Writ of Seizure & Sale – Part 1
A property lien is a legal claim that has been filed against a particular real estate tract. The entity holding the lien is entitled to a specific dollar amount once the property is sold. The purpose of this sort of lien is to ensure that a debt is paid. The property is the collateral against the amount of the debt.
There are different types of property liens available to creditors in Canada.
A Writ of Seizure and Sale is an order that a court issues permitting the petitioner to take ownership of a particular property and then to sell it after taking possession. This sort of order is common when a borrower has gone into default on an obligation, and the purpose of the writ is to let the creditor take possession — with the assistance of officers from law enforcement if necessary.

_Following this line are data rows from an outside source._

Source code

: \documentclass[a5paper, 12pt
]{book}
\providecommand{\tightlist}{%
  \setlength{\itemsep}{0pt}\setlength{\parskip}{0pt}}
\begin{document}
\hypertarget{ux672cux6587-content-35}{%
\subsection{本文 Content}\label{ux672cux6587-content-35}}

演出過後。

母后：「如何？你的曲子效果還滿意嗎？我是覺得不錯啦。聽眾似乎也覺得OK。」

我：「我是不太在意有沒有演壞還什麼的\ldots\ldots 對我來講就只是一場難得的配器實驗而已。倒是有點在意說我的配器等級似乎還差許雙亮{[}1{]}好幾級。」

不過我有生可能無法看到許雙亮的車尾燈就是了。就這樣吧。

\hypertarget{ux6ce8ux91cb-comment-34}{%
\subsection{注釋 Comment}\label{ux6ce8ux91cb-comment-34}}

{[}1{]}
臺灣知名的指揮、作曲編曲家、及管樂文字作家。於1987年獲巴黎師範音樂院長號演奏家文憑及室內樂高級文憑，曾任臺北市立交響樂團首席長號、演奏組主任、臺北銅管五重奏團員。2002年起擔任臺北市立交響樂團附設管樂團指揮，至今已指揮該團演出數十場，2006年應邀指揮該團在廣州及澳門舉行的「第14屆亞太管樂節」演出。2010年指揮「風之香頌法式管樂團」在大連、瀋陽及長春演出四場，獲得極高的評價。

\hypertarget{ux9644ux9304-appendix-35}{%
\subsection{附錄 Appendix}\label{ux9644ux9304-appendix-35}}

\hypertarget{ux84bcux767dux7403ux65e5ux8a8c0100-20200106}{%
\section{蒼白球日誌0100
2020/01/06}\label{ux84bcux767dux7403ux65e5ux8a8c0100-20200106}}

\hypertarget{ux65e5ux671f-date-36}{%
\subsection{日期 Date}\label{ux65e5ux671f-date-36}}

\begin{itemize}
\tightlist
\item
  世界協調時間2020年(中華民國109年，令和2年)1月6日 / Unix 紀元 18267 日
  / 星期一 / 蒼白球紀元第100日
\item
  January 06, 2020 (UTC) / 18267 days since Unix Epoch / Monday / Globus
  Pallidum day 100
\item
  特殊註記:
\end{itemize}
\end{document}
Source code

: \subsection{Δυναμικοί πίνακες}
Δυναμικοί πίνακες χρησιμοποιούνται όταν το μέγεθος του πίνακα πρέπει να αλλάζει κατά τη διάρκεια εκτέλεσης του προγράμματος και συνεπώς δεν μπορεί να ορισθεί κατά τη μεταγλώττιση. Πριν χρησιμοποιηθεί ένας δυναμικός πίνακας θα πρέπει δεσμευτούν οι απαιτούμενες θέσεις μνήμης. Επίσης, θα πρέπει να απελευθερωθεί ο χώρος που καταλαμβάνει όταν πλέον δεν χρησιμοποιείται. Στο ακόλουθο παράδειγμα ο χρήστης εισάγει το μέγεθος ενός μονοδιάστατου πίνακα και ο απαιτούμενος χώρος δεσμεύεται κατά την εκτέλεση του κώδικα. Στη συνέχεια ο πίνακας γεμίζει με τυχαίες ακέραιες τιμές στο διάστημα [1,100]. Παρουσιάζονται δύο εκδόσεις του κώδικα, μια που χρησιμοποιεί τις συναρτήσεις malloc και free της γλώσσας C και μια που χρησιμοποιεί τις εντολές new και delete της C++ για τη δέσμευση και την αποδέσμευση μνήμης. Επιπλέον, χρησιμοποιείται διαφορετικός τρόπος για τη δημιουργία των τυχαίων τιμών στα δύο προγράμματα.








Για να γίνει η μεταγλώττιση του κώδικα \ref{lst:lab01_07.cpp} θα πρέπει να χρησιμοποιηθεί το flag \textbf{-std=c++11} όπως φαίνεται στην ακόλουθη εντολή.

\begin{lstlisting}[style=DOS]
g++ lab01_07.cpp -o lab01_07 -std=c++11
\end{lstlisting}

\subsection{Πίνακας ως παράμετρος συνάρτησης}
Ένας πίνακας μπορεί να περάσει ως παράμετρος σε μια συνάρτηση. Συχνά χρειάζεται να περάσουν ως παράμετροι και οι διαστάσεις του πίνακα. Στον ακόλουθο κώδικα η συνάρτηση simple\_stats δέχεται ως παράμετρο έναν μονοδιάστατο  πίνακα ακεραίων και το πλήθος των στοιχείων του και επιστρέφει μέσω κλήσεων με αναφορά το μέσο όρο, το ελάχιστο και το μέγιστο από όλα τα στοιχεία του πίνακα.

A creditor can’t run out and get a writ of seizure and sale against you just because you miss a payment or two. This is what happens when you have failed to pay attention to all of the creditor’s other attempts at getting you to pay and have gone into default instead. Once a creditor seizes your property, he can sell it at a rock-bottom price to get at least some of his money back.
If the Canada Revenue Agency (CRA) attaches a lien to your property, that means that you haven’t been paying your income taxes, and the government has gone to significant lengths to get you to pay another way, but you have ignored their notices. The CRA views a writ of seizure and sale as an enforcement action, and if you own properties and haven’t been making any effort to pay your back taxes, the CRA will use the tool to motivate you to take care of your tax debt.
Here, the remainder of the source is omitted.